## What you have to do
All of the data should be restated word for word, with the pictures omitted.

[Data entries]
· · ·

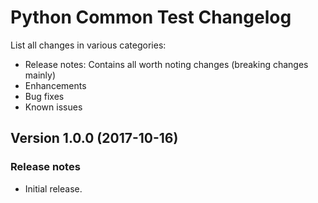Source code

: # Python Common Test Changelog #

List all changes in various categories:
* Release notes: Contains all worth noting changes (breaking changes mainly)
* Enhancements
* Bug fixes
* Known issues

## Version 1.0.0 (2017-10-16) ##

### Release notes ###

- Initial release.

· · ·

## Written response
Source code

: # Python Common Test Changelog #

List all changes in various categories:
* Release notes: Contains all worth noting changes (breaking changes mainly)
* Enhancements
* Bug fixes
* Known issues

## Version 1.0.0 (2017-10-16) ##

### Release notes ###

- Initial release.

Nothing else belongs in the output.